Primary surgery with standard hysterectomy was performed in 220 cases and extended surgery (Wertheim-Meigs) was used in 23 cases (7%). In 50 cases (16%) lymphadenectomy or lymph node sampling was performed. In 256 cases bilateral salpingo-oophorectomy was part of the surgical procedure. In 33 cases explorative laparotomy with tissue sampling, but without hysterectomy, was performed.
Type of surgery was not associated with tumor recurrences. After standard hysterectomy the locoregional recurrence rate was 11% and after extended hysterectomy (Wertheim-technique) it was 17%. Distant recurrences were recorded in 31% and 26%, respectively. Lymph node dissection as part of the primary surgery was not associated with recurrence rate or site of recurrences (). Pelvic lymph node dissection was performed in only 50 patients (16%) as part of Wertheim-Meigs surgery, and this extensive procedure was not standard treatment in this series of carcinosarcomas.

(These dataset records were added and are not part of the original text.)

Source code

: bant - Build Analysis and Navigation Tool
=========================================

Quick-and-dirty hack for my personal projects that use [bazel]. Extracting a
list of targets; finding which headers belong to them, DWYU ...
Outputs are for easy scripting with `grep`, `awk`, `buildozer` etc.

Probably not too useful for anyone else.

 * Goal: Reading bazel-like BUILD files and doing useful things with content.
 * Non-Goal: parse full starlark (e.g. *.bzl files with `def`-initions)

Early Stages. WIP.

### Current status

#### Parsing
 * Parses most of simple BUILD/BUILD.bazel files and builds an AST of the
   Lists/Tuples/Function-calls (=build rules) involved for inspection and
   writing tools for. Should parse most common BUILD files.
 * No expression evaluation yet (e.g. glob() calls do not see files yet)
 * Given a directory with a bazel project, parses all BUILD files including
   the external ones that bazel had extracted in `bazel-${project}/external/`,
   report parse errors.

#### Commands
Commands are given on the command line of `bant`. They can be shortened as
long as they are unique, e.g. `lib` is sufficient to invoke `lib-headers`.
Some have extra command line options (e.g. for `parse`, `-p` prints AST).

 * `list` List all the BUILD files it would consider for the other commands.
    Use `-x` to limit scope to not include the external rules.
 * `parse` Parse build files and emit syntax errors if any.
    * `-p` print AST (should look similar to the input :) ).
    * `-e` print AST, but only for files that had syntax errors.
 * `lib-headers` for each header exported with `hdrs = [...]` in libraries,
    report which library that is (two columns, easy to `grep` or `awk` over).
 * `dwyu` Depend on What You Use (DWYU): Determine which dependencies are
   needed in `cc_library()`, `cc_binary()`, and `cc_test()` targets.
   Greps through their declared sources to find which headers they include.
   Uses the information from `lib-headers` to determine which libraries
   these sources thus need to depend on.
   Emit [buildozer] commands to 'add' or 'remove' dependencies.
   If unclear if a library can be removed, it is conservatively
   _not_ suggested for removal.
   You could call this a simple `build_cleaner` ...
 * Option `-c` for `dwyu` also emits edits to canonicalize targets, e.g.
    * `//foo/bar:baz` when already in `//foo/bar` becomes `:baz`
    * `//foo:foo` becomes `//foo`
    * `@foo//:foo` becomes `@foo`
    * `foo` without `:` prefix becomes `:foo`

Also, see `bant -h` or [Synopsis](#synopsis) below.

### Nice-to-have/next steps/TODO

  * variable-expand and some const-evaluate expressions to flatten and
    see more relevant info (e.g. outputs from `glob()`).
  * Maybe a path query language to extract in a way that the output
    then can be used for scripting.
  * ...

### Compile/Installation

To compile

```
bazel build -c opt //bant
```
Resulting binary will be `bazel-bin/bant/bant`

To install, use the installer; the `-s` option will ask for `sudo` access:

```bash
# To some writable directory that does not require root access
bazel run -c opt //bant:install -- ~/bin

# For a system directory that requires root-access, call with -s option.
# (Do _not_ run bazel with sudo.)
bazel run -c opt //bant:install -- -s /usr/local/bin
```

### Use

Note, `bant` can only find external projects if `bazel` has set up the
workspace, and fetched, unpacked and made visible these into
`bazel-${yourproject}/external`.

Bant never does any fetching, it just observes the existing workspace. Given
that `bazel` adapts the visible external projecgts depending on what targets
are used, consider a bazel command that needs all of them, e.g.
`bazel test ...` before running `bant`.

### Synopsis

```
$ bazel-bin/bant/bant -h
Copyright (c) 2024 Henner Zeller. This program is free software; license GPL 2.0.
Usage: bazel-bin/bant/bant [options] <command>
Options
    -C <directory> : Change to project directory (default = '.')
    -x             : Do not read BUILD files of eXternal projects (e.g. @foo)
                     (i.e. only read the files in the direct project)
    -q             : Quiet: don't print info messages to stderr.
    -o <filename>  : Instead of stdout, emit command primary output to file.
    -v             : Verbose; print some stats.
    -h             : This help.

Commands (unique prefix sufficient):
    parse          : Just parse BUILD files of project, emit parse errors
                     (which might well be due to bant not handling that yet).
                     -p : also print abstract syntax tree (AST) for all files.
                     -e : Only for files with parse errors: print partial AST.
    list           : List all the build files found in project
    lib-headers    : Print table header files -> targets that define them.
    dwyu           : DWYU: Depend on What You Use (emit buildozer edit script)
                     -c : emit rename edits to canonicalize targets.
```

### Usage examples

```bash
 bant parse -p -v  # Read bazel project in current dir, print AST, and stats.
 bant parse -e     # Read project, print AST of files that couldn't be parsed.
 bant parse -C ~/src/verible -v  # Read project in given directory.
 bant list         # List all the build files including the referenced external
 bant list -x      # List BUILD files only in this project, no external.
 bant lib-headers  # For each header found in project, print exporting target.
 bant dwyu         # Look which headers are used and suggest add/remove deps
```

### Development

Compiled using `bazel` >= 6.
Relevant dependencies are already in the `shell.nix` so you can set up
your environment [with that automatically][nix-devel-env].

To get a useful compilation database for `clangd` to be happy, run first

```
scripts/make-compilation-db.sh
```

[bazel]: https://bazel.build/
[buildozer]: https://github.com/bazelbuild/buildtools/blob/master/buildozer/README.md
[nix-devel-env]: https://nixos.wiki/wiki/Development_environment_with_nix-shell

Table V. Type of surgery and tumor recurrences.
Presence of positive peritoneal cytology had no influence on the recurrence-free survival (RFS) rate (Cox analysis; p= 0.704). In 149 of 276 (54%) evaluable samples of peritoneal fluid malignant cells were present. In 46 cases no surgery was performed.
Radiotherapy (external beam therapy ± brachytherapy) was administered in 204 cases (63%) all together. In 181 cases (56%) it was as postoperative adjuvant therapy, in 27 cases (8%) as preoperative radiotherapy. In 118 cases (37%) no radiotherapy was given. Pelvic irradiation (anterior-posterior fields or four-field) was the technique used for the adjuvant external beam therapy. Adjuvant vaginal brachytherapy was also used as a boost.
In stage I–II the locoregional recurrence rate was 8% after surgery plus radiotherapy and 19% after surgery alone (χ2 = 2.657; p = 0.103). Tumor recurrences versus radiotherapy or not are presented in . For surgery plus adjuvant chemotherapy the recurrence rate was 14%. Distant metastases were recorded in 31% after radiotherapy alone, and in 33% after radiotherapy plus chemotherapy (χ2 = 0.053; p= 0.817). Age was significantly associated with the risk of all types of tumor recurrences (OR= 1.007; p= 0.00014).
Table VI. Tumor recurrences versus radiotherapy in stages I–II.
The five-year overall survival rate of the complete series was 30%. In stage I the survival rate was 45% and in stage II 25% (). In the complete series 191 patients (59%) died due to their carcinosarcomas and 52 patients (16%) due to other diseases. The five-year RFS rate was 27%. In stages I–II it was 39%, and in stages III–IV the RFS was only 9%. The five-year pelvic disease control was 82% in stage I, 68% in stage II, and 76% for more advanced stages. Patients treated with adjuvant radiotherapy or radiotherapy plus chemotherapy had a superior overall () and RFS compared with patients treated with chemotherapy alone or no adjuvant therapy (χ2; p< 0 .000001). These significant differences in survival rates were true for the complete series of all stages, but also in stages I–II (χ2; p = 0.032) and stages III–IV (χ2; p< 0 .000001) when analyzed separately.
Figure 1. The overall survival rate versus tumor stage in the complete series (n= 322).
Figure 2. The overall survival rate versus type of therapy (n= 322).
Combined therapy with radiotherapy and chemotherapy was superior (log-rank test; p= 0.0015) of chemotherapy alone in patients with stage III–IV tumors with regard to RFS. A Cox multivariate proportional regression analysis showed a risk ratio of 0.62 (95% CI 0.46–0.85) when radiotherapy was added to chemotherapy after correction for tumor stage (stage III vs. IV).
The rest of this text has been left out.